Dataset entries
┌──
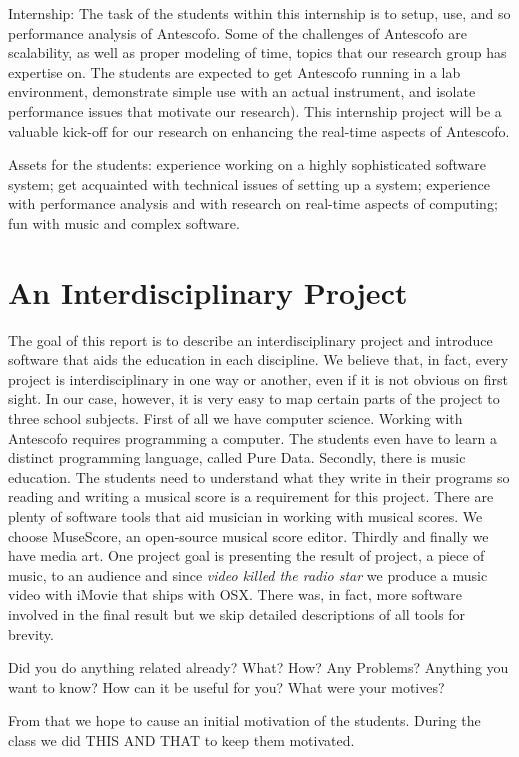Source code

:\documentclass[onecolumn,nocopyrightspace,preprint]{sigplanconf}
\begin{document}
Internship: The task of the students within this internship is to setup, use,
and so performance analysis of Antescofo. Some of the challenges of Antescofo
are scalability, as well as proper modeling of time, topics that our
research group has expertise on. The students are expected to get Antescofo
running in a lab environment, demonstrate simple use with an actual
instrument, and isolate performance issues that motivate our research). This
internship project will be a valuable kick-off for our research on enhancing
the real-time aspects of Antescofo.

Assets for the students: experience working on a highly
sophisticated software system; get acquainted with technical issues of
setting up a system; experience with performance analysis and with research
on real-time aspects of computing; fun with music and complex software.


\section{An Interdisciplinary Project}

The goal of this report is to describe an interdisciplinary project and
introduce software that aids the education in each discipline.  We believe
that, in fact, every project is interdisciplinary in one way or another, even
if it is not obvious on first sight. In our case, however, it is very easy to
map certain parts of the project to three school subjects. First of all we
have computer science. Working with Antescofo requires programming a computer.
The students even have to learn a distinct programming language, called Pure
Data. Secondly, there is music education. The students need to understand what
they write in their programs so reading and writing a musical score is a
requirement for this project. There are plenty of software tools that aid
musician in working with musical scores. We choose MuseScore, an open-source
musical score editor. Thirdly and finally we have media art. One project goal
is presenting the result of project, a piece of music, to an audience and
since \textit{video killed the radio star} we produce a music video with
iMovie that ships with OSX. There was, in fact, more software involved in the
final result but we skip detailed descriptions of all tools for brevity.


Did you do anything related already? What? How? Any Problems? Anything you want to know?
How can it be useful for you?
What were your motives?

From that we hope to cause an initial motivation of the students. During the class we did THIS AND THAT
to keep them motivated.
\end{document}
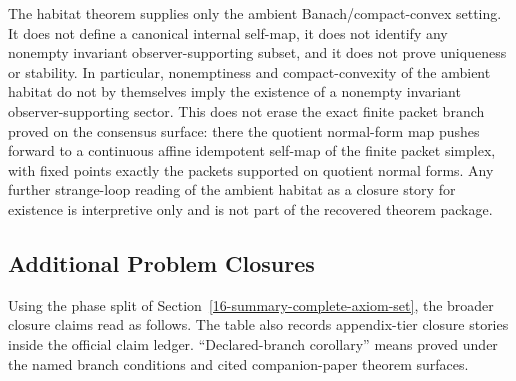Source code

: The habitat theorem supplies only the ambient Banach/compact-convex setting. It does not define a
canonical internal self-map, it does not identify any nonempty invariant observer-supporting subset,
and it does not prove uniqueness or stability. In particular, nonemptiness and compact-convexity
of the ambient habitat do not by themselves imply the existence of a nonempty invariant
observer-supporting sector. This does not erase the exact finite packet branch proved on the
consensus surface: there the quotient normal-form map pushes forward to a continuous
affine idempotent self-map of the finite packet simplex, with fixed points exactly the packets
supported on quotient normal forms. Any further strange-loop reading of the ambient habitat as a
closure story for existence is interpretive only and is not part of the recovered theorem package.

\subsection{Additional Problem Closures}

Using the phase split of Section~\ref{16-summary-complete-axiom-set}, the broader closure claims
read as follows. The table also records appendix-tier closure stories inside the official claim
ledger. ``Declared-branch corollary'' means proved under the named branch conditions and cited
companion-paper theorem surfaces.

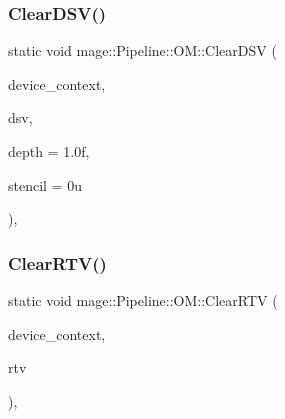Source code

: \hypertarget{structmage_1_1_pipeline_1_1_o_m_a908c10af159007645e15df6264216c74}{}\label{structmage_1_1_pipeline_1_1_o_m_a908c10af159007645e15df6264216c74} 
\subsubsection{\texorpdfstring{Clear\+D\+S\+V()}{ClearDSV()}}
{\footnotesize\ttfamily static void mage\+::\+Pipeline\+::\+O\+M\+::\+Clear\+D\+SV (\begin{DoxyParamCaption}\item[{I\+D3\+D11\+Device\+Context2 $\ast$}]{device\+\_\+context,  }\item[{I\+D3\+D11\+Depth\+Stencil\+View $\ast$}]{dsv,  }\item[{\hyperlink{namespacemage_a6a44ad388483959dc4dff9f2aef91431}{f32}}]{depth = {\ttfamily 1.0f},  }\item[{\hyperlink{namespacemage_a5a362e2d56fc439362a80516ecae7828}{u8}}]{stencil = {\ttfamily 0u} }\end{DoxyParamCaption})\hspace{0.3cm}{\ttfamily [static]}, {\ttfamily [noexcept]}}

\hypertarget{structmage_1_1_pipeline_1_1_o_m_a0a40eb7a844d2861e74582879afec962}{}\label{structmage_1_1_pipeline_1_1_o_m_a0a40eb7a844d2861e74582879afec962} 
\subsubsection{\texorpdfstring{Clear\+R\+T\+V()}{ClearRTV()}\hspace{0.1cm}{\footnotesize\ttfamily [1/2]}}
{\footnotesize\ttfamily static void mage\+::\+Pipeline\+::\+O\+M\+::\+Clear\+R\+TV (\begin{DoxyParamCaption}\item[{I\+D3\+D11\+Device\+Context2 $\ast$}]{device\+\_\+context,  }\item[{I\+D3\+D11\+Render\+Target\+View $\ast$}]{rtv }\end{DoxyParamCaption})\hspace{0.3cm}{\ttfamily [static]}, {\ttfamily [noexcept]}}

\hypertarget{structmage_1_1_pipeline_1_1_o_m_a6cb6b441bafb502889cfc09aca6c6e03}{}\label{structmage_1_1_pipeline_1_1_o_m_a6cb6b441bafb502889cfc09aca6c6e03}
└──
[WHAT THE TASK ASKS]: Collect the complete line wherever the string "time" appears in the records.

[FINISHED TASK]:
are scalability, as well as proper modeling of time, topics that our
the real-time aspects of Antescofo.
on real-time aspects of computing; fun with music and complex software.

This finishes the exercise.